* WHAT YOU SHOULD DO:
Where a line in the entries below contains the word "CodeChef", count it. Return the total alone.

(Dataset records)
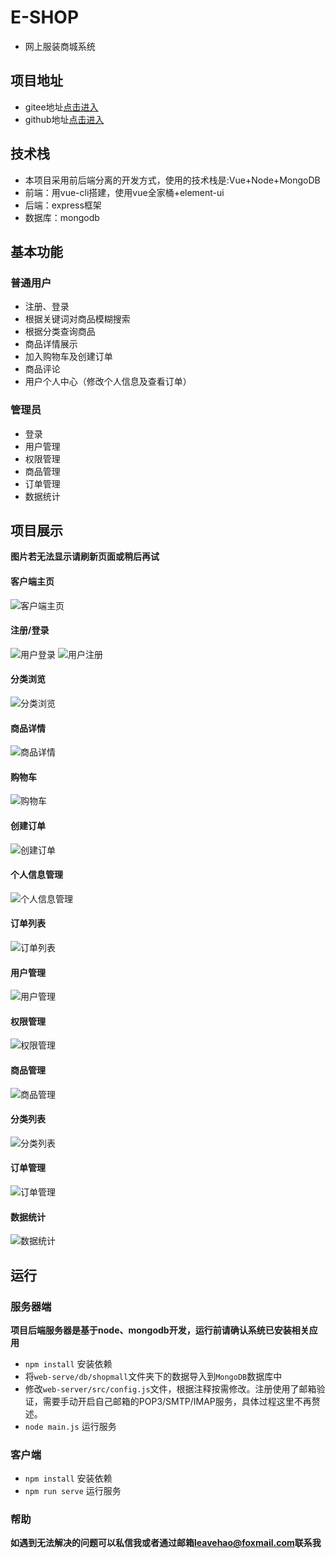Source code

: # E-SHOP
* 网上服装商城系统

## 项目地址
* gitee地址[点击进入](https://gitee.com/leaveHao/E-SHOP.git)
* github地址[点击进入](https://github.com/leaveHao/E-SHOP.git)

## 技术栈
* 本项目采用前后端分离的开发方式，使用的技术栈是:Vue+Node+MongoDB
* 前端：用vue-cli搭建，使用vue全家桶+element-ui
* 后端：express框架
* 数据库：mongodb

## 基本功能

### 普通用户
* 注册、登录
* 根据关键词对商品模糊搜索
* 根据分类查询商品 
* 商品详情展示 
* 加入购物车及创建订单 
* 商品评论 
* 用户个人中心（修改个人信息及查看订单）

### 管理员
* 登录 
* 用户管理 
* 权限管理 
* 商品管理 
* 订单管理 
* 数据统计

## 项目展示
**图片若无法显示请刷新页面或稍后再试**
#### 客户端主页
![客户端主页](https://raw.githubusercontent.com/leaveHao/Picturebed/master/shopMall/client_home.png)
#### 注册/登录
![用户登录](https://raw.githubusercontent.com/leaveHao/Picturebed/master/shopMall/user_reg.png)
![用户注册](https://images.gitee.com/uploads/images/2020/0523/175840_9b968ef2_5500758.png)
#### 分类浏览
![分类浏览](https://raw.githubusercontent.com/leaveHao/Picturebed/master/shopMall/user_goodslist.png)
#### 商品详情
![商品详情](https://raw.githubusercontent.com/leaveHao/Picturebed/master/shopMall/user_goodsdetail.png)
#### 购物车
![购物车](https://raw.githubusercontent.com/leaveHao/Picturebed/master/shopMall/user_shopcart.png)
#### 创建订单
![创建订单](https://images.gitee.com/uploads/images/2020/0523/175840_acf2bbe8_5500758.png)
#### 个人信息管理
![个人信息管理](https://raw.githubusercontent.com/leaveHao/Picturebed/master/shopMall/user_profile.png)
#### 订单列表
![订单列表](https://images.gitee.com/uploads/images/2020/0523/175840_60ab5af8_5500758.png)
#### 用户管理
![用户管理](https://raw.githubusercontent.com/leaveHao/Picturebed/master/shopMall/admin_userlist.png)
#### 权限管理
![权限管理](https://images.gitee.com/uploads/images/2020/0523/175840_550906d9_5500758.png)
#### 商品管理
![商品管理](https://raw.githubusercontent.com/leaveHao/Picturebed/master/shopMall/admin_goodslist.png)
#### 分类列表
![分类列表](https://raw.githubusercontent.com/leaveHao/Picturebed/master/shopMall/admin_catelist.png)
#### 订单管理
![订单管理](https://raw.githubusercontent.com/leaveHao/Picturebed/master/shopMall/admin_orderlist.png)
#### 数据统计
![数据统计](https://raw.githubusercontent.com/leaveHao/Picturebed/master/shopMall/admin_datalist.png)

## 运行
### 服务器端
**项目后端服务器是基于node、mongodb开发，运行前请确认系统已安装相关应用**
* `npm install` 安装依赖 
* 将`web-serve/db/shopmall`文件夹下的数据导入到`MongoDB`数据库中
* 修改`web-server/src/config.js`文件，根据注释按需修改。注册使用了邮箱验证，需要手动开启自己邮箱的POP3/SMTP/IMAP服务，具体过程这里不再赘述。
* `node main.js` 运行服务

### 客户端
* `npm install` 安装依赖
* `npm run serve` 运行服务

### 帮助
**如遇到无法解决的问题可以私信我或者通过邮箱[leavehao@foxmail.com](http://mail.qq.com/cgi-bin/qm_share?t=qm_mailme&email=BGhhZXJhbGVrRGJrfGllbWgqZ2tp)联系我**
---
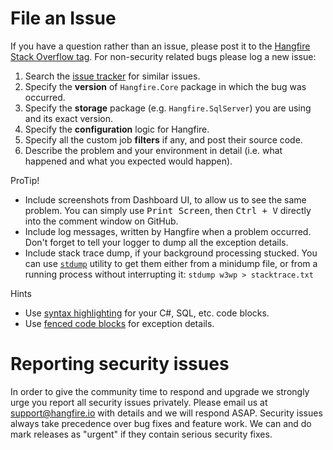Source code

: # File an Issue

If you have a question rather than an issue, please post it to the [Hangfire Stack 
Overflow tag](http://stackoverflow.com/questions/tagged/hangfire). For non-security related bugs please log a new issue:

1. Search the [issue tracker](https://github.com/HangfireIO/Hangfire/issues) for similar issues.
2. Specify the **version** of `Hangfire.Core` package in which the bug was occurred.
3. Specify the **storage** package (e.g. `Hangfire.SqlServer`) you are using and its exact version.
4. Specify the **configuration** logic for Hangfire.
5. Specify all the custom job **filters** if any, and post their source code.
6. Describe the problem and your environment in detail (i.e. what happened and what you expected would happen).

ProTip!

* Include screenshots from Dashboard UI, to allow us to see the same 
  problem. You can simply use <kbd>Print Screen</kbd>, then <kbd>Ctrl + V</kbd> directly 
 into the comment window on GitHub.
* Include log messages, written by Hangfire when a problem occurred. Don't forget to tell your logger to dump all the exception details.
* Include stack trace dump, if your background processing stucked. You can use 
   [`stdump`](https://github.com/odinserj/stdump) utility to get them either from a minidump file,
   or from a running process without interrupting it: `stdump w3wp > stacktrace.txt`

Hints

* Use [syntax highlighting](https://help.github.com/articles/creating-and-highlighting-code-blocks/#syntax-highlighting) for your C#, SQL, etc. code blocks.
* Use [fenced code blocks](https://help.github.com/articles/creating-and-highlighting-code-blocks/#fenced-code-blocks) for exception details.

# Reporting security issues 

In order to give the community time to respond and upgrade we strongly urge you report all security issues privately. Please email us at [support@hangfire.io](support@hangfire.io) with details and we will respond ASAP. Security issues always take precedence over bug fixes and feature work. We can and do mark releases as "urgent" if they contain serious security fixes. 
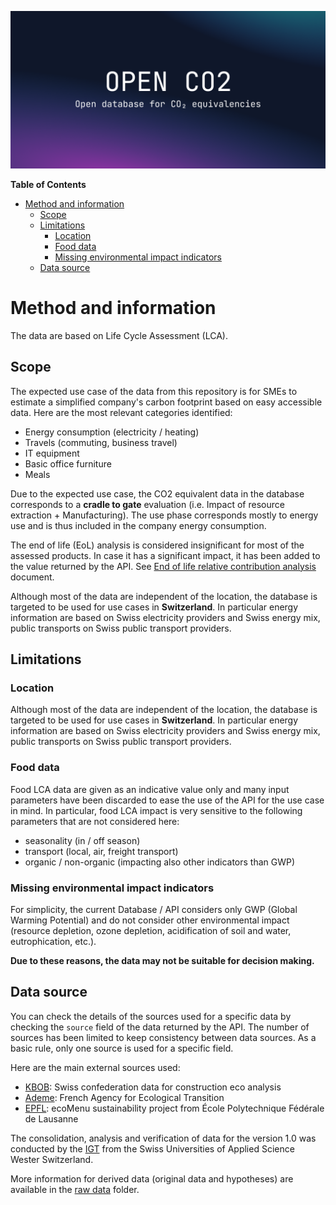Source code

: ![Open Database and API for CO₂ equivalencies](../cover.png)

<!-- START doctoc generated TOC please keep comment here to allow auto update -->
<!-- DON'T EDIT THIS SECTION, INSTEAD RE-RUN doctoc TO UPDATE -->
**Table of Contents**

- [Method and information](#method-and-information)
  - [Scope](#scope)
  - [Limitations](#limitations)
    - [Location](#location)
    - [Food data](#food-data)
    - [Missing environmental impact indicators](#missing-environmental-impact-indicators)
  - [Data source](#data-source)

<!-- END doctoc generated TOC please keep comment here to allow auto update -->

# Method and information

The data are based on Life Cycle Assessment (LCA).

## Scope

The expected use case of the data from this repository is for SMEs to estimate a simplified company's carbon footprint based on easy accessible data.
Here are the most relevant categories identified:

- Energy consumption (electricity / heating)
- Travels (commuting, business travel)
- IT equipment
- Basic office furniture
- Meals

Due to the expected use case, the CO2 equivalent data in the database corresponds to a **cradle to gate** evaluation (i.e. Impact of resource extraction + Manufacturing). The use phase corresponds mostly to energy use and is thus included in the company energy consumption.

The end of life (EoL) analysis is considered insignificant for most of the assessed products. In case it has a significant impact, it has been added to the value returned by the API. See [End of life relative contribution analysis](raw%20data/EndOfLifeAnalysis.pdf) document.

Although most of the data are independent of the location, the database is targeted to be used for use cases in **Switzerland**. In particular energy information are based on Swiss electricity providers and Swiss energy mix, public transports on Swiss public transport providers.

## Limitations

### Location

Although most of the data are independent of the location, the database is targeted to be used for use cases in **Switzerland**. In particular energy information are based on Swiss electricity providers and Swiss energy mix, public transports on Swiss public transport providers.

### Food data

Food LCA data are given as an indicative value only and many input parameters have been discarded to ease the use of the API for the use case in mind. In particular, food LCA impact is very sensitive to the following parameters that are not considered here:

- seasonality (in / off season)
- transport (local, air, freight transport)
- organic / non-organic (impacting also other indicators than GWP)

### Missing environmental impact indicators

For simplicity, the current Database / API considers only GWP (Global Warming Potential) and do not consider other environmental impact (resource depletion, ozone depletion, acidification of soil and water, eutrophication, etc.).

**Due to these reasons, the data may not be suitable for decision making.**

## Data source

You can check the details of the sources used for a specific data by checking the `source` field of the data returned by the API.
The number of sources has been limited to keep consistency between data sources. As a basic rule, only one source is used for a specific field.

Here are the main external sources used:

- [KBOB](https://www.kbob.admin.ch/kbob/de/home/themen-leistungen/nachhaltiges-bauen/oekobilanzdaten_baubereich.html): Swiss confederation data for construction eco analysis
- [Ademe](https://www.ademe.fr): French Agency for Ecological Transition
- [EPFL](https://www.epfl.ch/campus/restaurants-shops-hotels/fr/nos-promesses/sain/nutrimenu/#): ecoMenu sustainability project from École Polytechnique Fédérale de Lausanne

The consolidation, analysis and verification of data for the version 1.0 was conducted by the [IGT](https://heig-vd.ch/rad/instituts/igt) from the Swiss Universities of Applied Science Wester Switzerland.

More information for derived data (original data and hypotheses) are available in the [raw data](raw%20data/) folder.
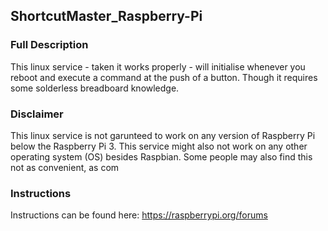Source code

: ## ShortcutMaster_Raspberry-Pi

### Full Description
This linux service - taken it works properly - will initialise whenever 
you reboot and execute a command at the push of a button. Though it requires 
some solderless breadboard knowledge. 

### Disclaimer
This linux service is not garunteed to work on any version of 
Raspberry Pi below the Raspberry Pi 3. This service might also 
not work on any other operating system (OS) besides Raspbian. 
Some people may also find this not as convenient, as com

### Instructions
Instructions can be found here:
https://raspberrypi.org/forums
...
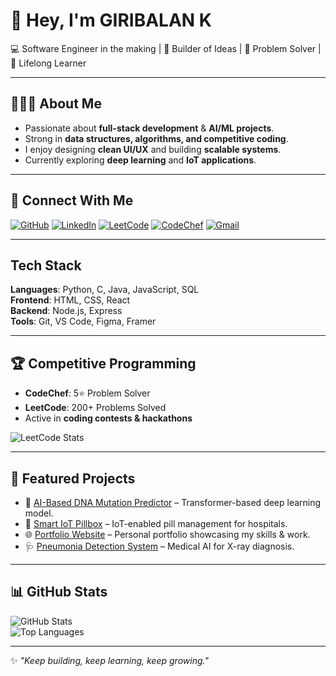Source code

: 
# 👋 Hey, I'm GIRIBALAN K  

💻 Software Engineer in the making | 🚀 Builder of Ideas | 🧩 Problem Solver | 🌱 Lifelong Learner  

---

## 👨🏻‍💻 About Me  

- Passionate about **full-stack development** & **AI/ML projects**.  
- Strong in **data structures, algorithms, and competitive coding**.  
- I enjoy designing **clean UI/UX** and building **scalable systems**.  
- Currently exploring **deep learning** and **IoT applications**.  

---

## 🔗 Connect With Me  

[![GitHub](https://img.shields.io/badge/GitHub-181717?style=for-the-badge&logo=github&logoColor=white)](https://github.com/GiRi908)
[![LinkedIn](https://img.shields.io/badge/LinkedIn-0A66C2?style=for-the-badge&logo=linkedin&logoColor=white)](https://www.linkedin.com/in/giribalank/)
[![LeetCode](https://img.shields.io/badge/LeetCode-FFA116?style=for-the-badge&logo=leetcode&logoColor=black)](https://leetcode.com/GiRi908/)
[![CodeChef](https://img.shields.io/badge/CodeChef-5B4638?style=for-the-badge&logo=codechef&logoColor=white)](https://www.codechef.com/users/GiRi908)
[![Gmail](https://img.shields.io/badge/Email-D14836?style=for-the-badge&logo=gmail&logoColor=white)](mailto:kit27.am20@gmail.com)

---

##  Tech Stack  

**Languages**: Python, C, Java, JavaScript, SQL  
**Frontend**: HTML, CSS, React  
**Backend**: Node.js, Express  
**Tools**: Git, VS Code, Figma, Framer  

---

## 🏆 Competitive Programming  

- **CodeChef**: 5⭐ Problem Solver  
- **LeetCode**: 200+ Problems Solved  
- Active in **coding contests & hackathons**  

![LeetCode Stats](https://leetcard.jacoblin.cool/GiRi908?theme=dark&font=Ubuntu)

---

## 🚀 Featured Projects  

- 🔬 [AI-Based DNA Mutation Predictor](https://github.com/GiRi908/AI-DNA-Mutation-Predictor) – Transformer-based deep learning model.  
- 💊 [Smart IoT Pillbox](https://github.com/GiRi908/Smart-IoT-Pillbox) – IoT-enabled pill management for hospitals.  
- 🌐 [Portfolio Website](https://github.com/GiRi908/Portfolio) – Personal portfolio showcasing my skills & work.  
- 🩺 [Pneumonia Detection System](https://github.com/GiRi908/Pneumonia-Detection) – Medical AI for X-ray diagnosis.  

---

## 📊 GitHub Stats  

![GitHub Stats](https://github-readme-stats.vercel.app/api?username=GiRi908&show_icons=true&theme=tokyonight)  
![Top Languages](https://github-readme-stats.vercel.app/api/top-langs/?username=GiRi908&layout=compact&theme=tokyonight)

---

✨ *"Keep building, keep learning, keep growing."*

* TASK RESULT:
2